Let’s say you have a really cool idea for a film or tv series but don’t really have the budget to bring it to life in a typical Hollywood-esque style? Well, a few years ago, you would just have to live with the after thought, but today, thanks to generative AI, you can bring your ideas to life and it doesn’t even cost you a million dollars to implement. Case in point – The Eternaut on Netflix.
The Eternaut isn’t just any sci-fi series. It’s an adaptation of a beloved 1950s Argentine graphic novel, set against the chilling backdrop of Buenos Aires after a mysterious, deadly snowfall. The story needed drama. High stakes. And, in this case, the spectacular collapse of a building. But creating such a scene with traditional visual effects would have cost more than the entire show’s budget allowed.

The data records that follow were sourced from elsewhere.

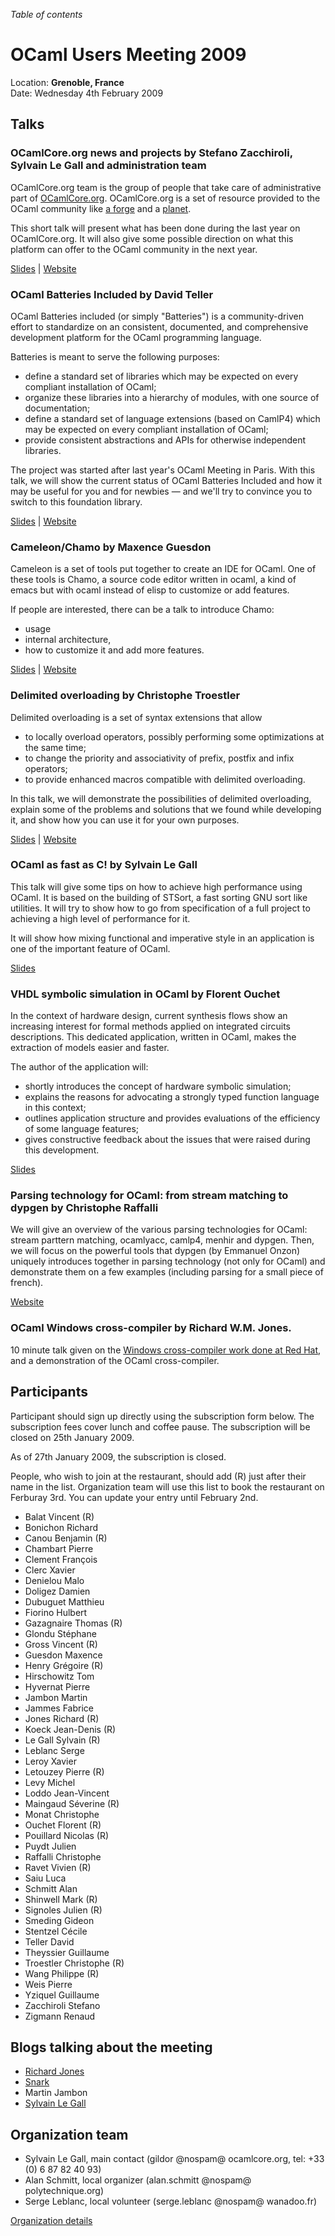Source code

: <!-- ((! set title 2009 !)) -->

*Table of contents*

# OCaml Users Meeting 2009

Location: **Grenoble, France**  
Date: Wednesday 4th February 2009

## Talks

### OCamlCore.org news and projects by Stefano Zacchiroli, Sylvain Le Gall and administration team

OCamlCore.org team is the group of people that take care of
administrative part of [OCamlCore.org](http://www.ocamlcore.org/).
OCamlCore.org is a set of resource provided to the OCaml community
like [a forge](http://forge.ocamlcore.org/) and a
[planet](http://planet.ocamlcore.org/).

This short talk will present what has been done during the last year
on OCamlCore.org. It will also give some possible direction on what
this platform can offer to the OCaml community in the next year.

[Slides](https://forge.ocamlcore.org/docman/view.php/77/33/OCamlCore.org%20presentation.pdf) | [Website](http://www.ocamlcore.org/)


### OCaml Batteries Included by David Teller

OCaml Batteries included (or simply "Batteries") is a community-driven
effort to standardize on an consistent, documented, and comprehensive
development platform for the OCaml programming language.

Batteries is meant to serve the following purposes:

- define a standard set of libraries which may be expected on every compliant installation of OCaml;
- organize these libraries into a hierarchy of modules, with one source of documentation;
- define a standard set of language extensions (based on CamlP4) which may be expected on every compliant installation of OCaml;
- provide consistent abstractions and APIs for otherwise independent libraries.

The project was started after last year's OCaml Meeting in Paris. With
this talk, we will show the current status of OCaml Batteries Included
and how it may be useful for you and for newbies — and we'll try to
convince you to switch to this foundation library.

[Slides](https://forge.ocamlcore.org/docman/view.php/77/36/batteries-included.pdf) | [Website](http://batteries.forge.ocamlcore.org/)


### Cameleon/Chamo by Maxence Guesdon

Cameleon is a set of tools put together to create an IDE for
OCaml. One of these tools is Chamo, a source code editor written in
ocaml, a kind of emacs but with ocaml instead of elisp to customize or
add features.

If people are interested, there can be a talk to introduce Chamo:

- usage
- internal architecture,
- how to customize it and add more features.

[Slides](https://forge.ocamlcore.org/docman/view.php/77/32/cameleon_chamo.pdf) | [Website](http://home.gna.org/cameleon/chamo.en.html)


### Delimited overloading by Christophe Troestler

Delimited overloading is a set of syntax extensions that allow

- to locally overload operators, possibly performing some optimizations at the same time;
- to change the priority and associativity of prefix, postfix and infix operators;
- to provide enhanced macros compatible with delimited overloading.

In this talk, we will demonstrate the possibilities of delimited
overloading, explain some of the problems and solutions that we found
while developing it, and show how you can use it for your own
purposes.

[Slides](https://forge.ocamlcore.org/docman/view.php/77/35/pa-do.pdf) | [Website](http://pa-do.forge.ocamlcore.org/)


### OCaml as fast as C! by Sylvain Le Gall

This talk will give some tips on how to achieve high performance using
OCaml. It is based on the building of STSort, a fast sorting GNU sort
like utilities. It will try to show how to go from specification of a
full project to achieving a high level of performance for it.

It will show how mixing functional and imperative style in an
application is one of the important feature of OCaml.

[Slides](http://forge.ocamlcore.org/docman/view.php/77/37/OCaml%20as%20fast%20as%20C.pdf)


### VHDL symbolic simulation in OCaml by Florent Ouchet

In the context of hardware design, current synthesis flows show an
increasing interest for formal methods applied on integrated circuits
descriptions. This dedicated application, written in OCaml, makes the
extraction of models easier and faster.

The author of the application will:

- shortly introduces the concept of hardware symbolic simulation;
- explains the reasons for advocating a strongly typed function language in this context;
- outlines application structure and provides evaluations of the efficiency of some language features;
- gives constructive feedback about the issues that were raised during this development.

[Slides](http://forge.ocamlcore.org/docman/view.php/77/34/VSYML-ocaml-meeting-2009.pdf)


### Parsing technology for OCaml: from stream matching to dypgen by Christophe Raffalli

We will give an overview of the various parsing technologies for
OCaml: stream parttern matching, ocamlyacc, camlp4, menhir and
dypgen. Then, we will focus on the powerful tools that dypgen (by
Emmanuel Onzon) uniquely introduces together in parsing technology
(not only for OCaml) and demonstrate them on a few examples (including
parsing for a small piece of french).

[Website](http://dypgen.free.fr/)


### OCaml Windows cross-compiler by Richard W.M. Jones.

10 minute talk given on the
[Windows cross-compiler work done at Red Hat](http://fedoraproject.org/wiki/MinGW),
and a demonstration of the OCaml cross-compiler.


## Participants

Participant should sign up directly using the subscription form
below. The subscription fees cover lunch and coffee pause. The
subscription will be closed on 25th January 2009.

As of 27th January 2009, the subscription is closed.

People, who wish to join at the restaurant, should add (R) just after
their name in the list. Organization team will use this list to book
the restaurant on Ferburay 3rd. You can update your entry until
February 2nd.

- Balat Vincent (R)
- Bonichon Richard
- Canou Benjamin (R)
- Chambart Pierre 
- Clement François
- Clerc Xavier
- Denielou Malo
- Doligez Damien
- Dubuguet Matthieu
- Fiorino Hulbert
- Gazagnaire Thomas (R)
- Glondu Stéphane 
- Gross Vincent (R)
- Guesdon Maxence
- Henry Grégoire (R)
- Hirschowitz Tom
- Hyvernat Pierre
- Jambon Martin 
- Jammes Fabrice
- Jones Richard (R)
- Koeck Jean-Denis (R)
- Le Gall Sylvain (R)
- Leblanc Serge
- Leroy Xavier
- Letouzey Pierre (R)
- Levy Michel
- Loddo Jean-Vincent
- Maingaud Séverine (R)
- Monat Christophe
- Ouchet Florent (R)
- Pouillard Nicolas (R)
- Puydt Julien
- Raffalli Christophe
- Ravet Vivien (R)
- Saiu Luca
- Schmitt Alan 
- Shinwell Mark (R)
- Signoles Julien (R)
- Smeding Gideon 
- Stentzel Cécile 
- Teller David
- Theyssier Guillaume
- Troestler Christophe (R)
- Wang Philippe (R)
- Weis Pierre
- Yziquel Guillaume 
- Zacchiroli Stefano
- Zigmann Renaud 

## Blogs talking about the meeting

- [Richard Jones](http://camltastic.blogspot.com/2009/02/photos-from-ocaml-users-meeting.html)
- [Snark](http://blogs.gnome.org/snark/2009/02/04/ocaml-meeting-in-grenoble/)
- Martin Jambon <!-- http://ocamlhackers.ning.com/profiles/blogs/2175650:BlogPost:241 -->
- [Sylvain Le Gall](http://le-gall.net/sylvain+violaine/blog/index.php?2008/12/19/48-ocaml-meeting-2009-in-grenoble-progress)

## Organization team

- Sylvain Le Gall, main contact (gildor @nospam@ ocamlcore.org, tel: +33 (0) 6 87 82 40 93)
- Alan Schmitt, local organizer (alan.schmitt @nospam@ polytechnique.org)
- Serge Leblanc, local volunteer (serge.leblanc @nospam@ wanadoo.fr)

[Organization details](http://mirror.ocamlcore.org/wiki.cocan.org/events/europe/ocamlmeetinggrenoble2009/organization.html)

Instead, Netflix’s internal VFX group and Argentine creatives turned to generative AI tools. The result? A pivotal sequence that, according to Netflix co-CEO Ted Sarandos, was finished about ten times faster than if they’d followed the usual painstaking VFX route.
How did they make it work?
The creative team used AI prompts—much like you would with Midjourney or DALL-E—to sketch out the collapsing building. The generated footage was then seamlessly blended into the live-action material. As Sarandos put it, the cost and speed were game-changing, making big-screen spectacle accessible to small-screen creators. For The Eternaut, “the cost of the special effects without AI just wouldn’t have been feasible”.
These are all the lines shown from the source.